Ahora bien, si Las uvas de la ira es un durísimo alegato contra la injusticia social, Tortilla Flat presenta el reverso idealizado y amable de ese mundo de desposeídos que las gentes “respetables” contemplan como una amenaza a su estilo de vida. Steinbeck publica Tortilla Flat en 1935 (fue su primer éxito de crítica y público), sólo dos años antes de Ratones y hombres y cuatro de Las uvas de la ira. Pero a pesar de la cercanía temporal, Danny y sus amigos están aún muy lejos de las dolorosas peripecias de George y Lennie y de la familia Joad. Ciertamente, toda la obra de Steinbeck está impregnada de lirismo, pero en distintas vetas: dulce y risueño en El pony colorado y Tortilla Flat; amargo en Ratones y hombres, Las uvas de la ira o La perla. Poesía, en cualquier caso, nacida de la compasión y la simpatía por el débil.

NUESTRA EDICIÓN
Para esta nueva traducción de Tortilla Flat (que recupera el título original de la novela y trata de corregir los errores de anteriores versiones) nos hemos basado en el texto de la edición inglesa de Penguin de 1950. Traducir, ya es un tópico repetirlo, implica traicionar en cierto modo el estilo y las intenciones del autor. Hemos intentado, respetar uno y otras hasta donde ha sido posible, dejando fuera, no obstante, algunos rasgos que pudieran tener su importancia. Me referiré tan sólo a uno: los giros arcaizantes (mezcla de dialectalismo y afectación formal) que los personajes utilizan ocasionalmente en sus conversaciones: “Vos sois, vos tenéis”... Los registros castellanos con los que pretendimos reproducirlos (un voseo como el argentino o un lenguaje cercano al habla del Siglo de Oro) no resultaban naturales y podían representar un estorbo para el lector. Finalmente, se impuso obviar esos matices que, no obstante, quedan implícitos en el tono y contenido de los diálogos.
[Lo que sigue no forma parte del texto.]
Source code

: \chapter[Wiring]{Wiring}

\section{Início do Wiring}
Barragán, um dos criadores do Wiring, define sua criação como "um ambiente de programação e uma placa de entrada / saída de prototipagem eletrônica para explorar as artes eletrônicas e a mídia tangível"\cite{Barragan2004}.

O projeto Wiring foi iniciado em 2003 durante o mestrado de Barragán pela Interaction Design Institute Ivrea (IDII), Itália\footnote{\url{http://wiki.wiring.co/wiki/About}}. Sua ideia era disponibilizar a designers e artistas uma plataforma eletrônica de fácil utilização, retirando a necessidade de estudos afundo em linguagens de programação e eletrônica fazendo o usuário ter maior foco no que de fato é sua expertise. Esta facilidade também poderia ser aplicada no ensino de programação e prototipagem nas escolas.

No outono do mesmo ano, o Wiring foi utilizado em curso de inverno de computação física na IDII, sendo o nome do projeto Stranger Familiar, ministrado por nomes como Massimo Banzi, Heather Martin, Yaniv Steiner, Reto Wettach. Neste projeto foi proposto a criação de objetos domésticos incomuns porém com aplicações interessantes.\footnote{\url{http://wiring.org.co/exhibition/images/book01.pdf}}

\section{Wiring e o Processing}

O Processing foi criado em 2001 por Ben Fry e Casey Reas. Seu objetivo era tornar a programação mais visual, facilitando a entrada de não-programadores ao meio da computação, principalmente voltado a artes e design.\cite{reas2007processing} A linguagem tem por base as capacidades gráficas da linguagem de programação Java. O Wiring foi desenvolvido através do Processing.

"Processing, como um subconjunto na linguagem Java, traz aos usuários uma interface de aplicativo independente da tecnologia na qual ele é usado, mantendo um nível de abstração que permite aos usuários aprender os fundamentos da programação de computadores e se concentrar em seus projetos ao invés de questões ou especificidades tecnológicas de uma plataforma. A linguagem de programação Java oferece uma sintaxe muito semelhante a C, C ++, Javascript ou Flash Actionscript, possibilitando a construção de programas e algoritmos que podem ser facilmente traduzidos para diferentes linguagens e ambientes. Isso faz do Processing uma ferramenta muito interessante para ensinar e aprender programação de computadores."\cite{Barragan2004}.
Se han respetado, en cambio, las numerosas expresiones chicanas, propias del marco fronterizo en que se desarrolla la obra y que tan bien conocía John Steinbeck, oriundo de la cercana Salinas, “una bonita ciudad”, como afirma Jesús María Corcorán, “ese dechado de humanismo”.
Pero acaso no tan bonita como la propia Tortilla Flat.